Workflow: Grouping observations using the Binning block


The Binning block enables you to group a variable into discrete categories.

The following demonstrates how to use the Binning block to categorise an input dataset loan_data.csv (containing observations each of which describes a completed loan and the person who took the loan out) using the numerical variable Income:

  1. Import the loan_data.csv dataset into a Workflow using the Text File Import block.
  2. Expand the Data Preparation group in the Workflow palette, then click and drag a Binning block onto the Workflow canvas.
  3. Click the Output port of the loan_data dataset block and drag a connection towards the Input port of the Binning block.
  4. Double-click the Binning block to display the Binning editor.
  5. Click Binning preferences to display the Preferences dialog box.
  6. In the Preferences dialog box, specify a Default bin count of 8. Click OK to close the Properties dialog box.
  7. In the Binning Variables pane:
    1. In the Unselected Variables list, select Income.
    2. Click Select to move the variable to the Selected Variables list.
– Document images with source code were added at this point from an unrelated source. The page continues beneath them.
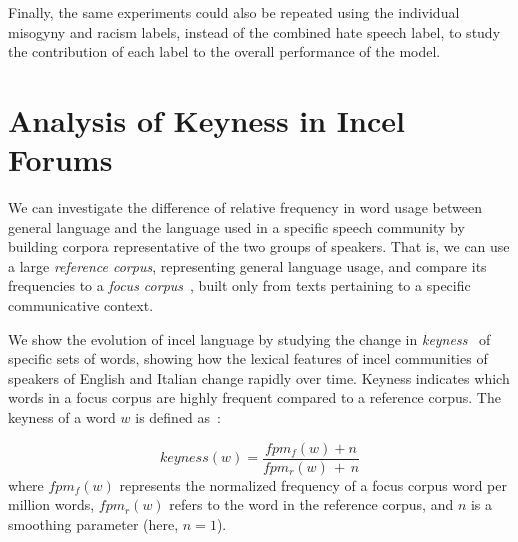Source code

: \documentclass[11pt]{article}
\newcommand{\paolo}[1]{{\color{red} #1}}
\newcommand{\todoA}[1]{\todo[color=blue!40]{A: #1}}
\begin{document}
Finally, the same experiments could also be repeated using the individual misogyny and racism labels, instead of the combined hate speech label, to study the contribution of each label to the overall performance of the model.




\appendix

\section{Analysis of Keyness in Incel Forums}
\label{app:keyness}

We can investigate the difference of relative frequency in word usage between general language and the language used in a specific speech community by building corpora representative of the two groups of speakers. That is, we can use a large \textit{reference corpus},
representing general language usage, and compare its frequencies to a \textit{focus corpus}~\cite{kilgarriff2009simple}, built only from texts pertaining to a specific communicative context.

We show the evolution of incel language by studying the change in 
\textit{keyness}~\cite{kilgarriff2009simple} 
of specific sets of words, showing how the lexical features of incel 
communities of speakers of English and Italian
change rapidly over time.
Keyness indicates which words in a focus corpus are highly frequent compared to a reference corpus. 
The keyness of a word $w$ is defined as~\cite{lexical_computing_2015}:%

\begin{equation}
keyness(w) = \frac{fpm_f(w) + n}
                {fpm_r(w)\, + \,n}
\end{equation}
%
\paolo{where $fpm_f(w)$ represents the normalized frequency of a focus corpus word per million words,} $fpm_r(w)$ refers to the word in the reference corpus, and $n$ is a smoothing parameter (here, $n=1$).
\end{document}
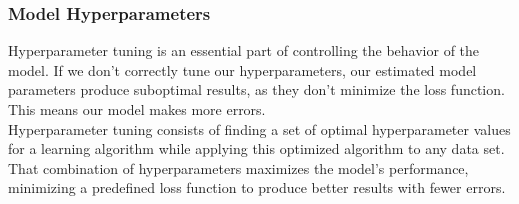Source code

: \subsubsection{Model Hyperparameters} 
Hyperparameter tuning is an essential part of controlling the behavior of the  model. If we don’t correctly tune our hyperparameters, our estimated model parameters produce suboptimal results, as they don’t minimize the loss function. This means our model makes more errors.\\
Hyperparameter tuning consists of finding a set of optimal hyperparameter values for a learning algorithm while applying this optimized algorithm to any data set. That combination of hyperparameters maximizes the model’s performance, minimizing a predefined loss function to produce better results with fewer errors.\\


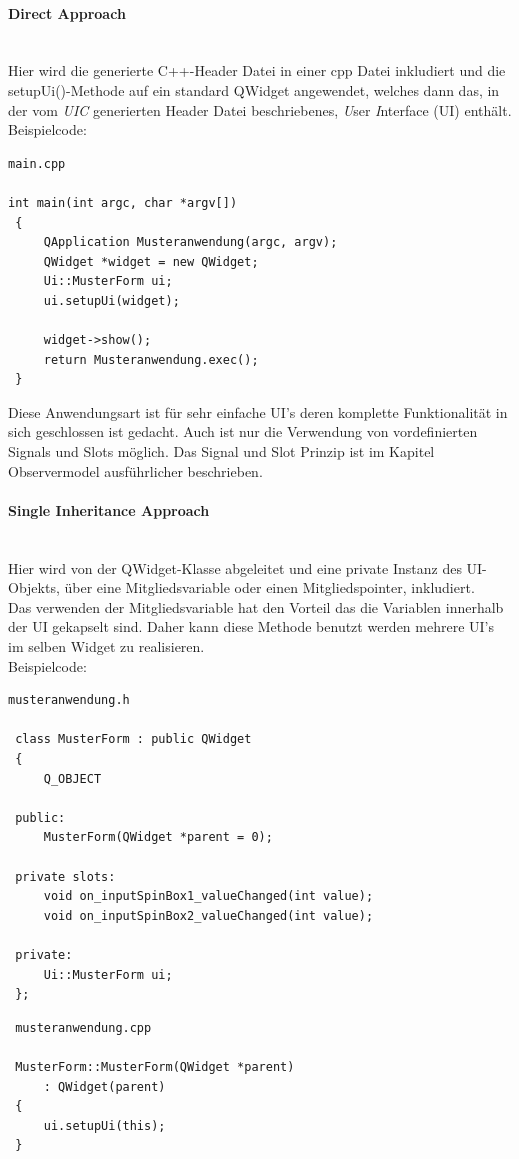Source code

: \paragraph{Direct Approach}\mbox{}\\
Hier wird die generierte C++-Header Datei in einer cpp Datei inkludiert und die setupUi()-Methode auf ein standard QWidget angewendet, welches dann das, in der vom \textit{UIC} generierten Header Datei beschriebenes, \textit{U}ser \textit{I}nterface (UI) enthält.\\Beispielcode:
\begin{lstlisting}
main.cpp

int main(int argc, char *argv[])
 {
     QApplication Musteranwendung(argc, argv);
     QWidget *widget = new QWidget;
     Ui::MusterForm ui;
     ui.setupUi(widget);

     widget->show();
     return Musteranwendung.exec();
 }
\end{lstlisting}
Diese Anwendungsart ist für sehr einfache UI’s deren komplette Funktionalität in sich geschlossen ist gedacht. Auch ist nur die Verwendung von vordefinierten Signals und Slots möglich. Das Signal und Slot Prinzip ist im Kapitel Observermodel ausführlicher beschrieben.
\newpage
\paragraph{Single Inheritance Approach}\mbox{}\\
Hier wird von der QWidget-Klasse abgeleitet und eine private Instanz des UI-Objekts, über eine Mitgliedsvariable oder einen Mitgliedspointer, inkludiert.\\
Das verwenden der Mitgliedsvariable hat den Vorteil das die Variablen innerhalb der UI gekapselt sind. Daher kann diese Methode benutzt werden mehrere UI’s im selben Widget zu realisieren.\\Beispielcode:
\begin{lstlisting}
musteranwendung.h

 class MusterForm : public QWidget
 {
     Q_OBJECT

 public:
     MusterForm(QWidget *parent = 0);

 private slots:
     void on_inputSpinBox1_valueChanged(int value);
     void on_inputSpinBox2_valueChanged(int value);

 private:
     Ui::MusterForm ui;
 };
\end{lstlisting}
\begin{lstlisting}
 musteranwendung.cpp

 MusterForm::MusterForm(QWidget *parent)
     : QWidget(parent)
 {
     ui.setupUi(this);
 }
\end{lstlisting}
  8. In the Binning Type pane:
    1. In the Binning Type dropdown list select Equal Width.
    2. Click Bin Variables

    The View Bins pane displays eight equal width bins for values of Income.
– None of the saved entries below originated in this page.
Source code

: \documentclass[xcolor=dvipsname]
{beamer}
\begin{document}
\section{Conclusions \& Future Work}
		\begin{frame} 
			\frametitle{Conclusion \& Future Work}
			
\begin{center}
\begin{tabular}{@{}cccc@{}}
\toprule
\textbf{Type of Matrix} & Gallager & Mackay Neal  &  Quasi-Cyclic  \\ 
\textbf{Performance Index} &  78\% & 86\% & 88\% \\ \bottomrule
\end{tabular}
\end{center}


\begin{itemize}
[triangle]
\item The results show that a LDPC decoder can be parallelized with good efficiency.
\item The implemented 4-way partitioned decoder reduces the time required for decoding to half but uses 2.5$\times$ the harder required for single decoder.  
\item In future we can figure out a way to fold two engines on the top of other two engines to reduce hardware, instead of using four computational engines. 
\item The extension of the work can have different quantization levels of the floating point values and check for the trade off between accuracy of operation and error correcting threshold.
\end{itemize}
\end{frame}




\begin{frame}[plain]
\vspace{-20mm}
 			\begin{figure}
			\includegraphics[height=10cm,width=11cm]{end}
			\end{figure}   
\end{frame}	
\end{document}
    The Bin Statistics pane shows the number of observations in each bin and the percentage of the total number of observations they represent.

  9. Close the Binning editor and save the configuration when prompted.

A green execution status is displayed in the Output port of the Binning block. The Binning block output dataset contains the input dataset plus a new variable (Income_bin) that identifies to which bin each observation belongs.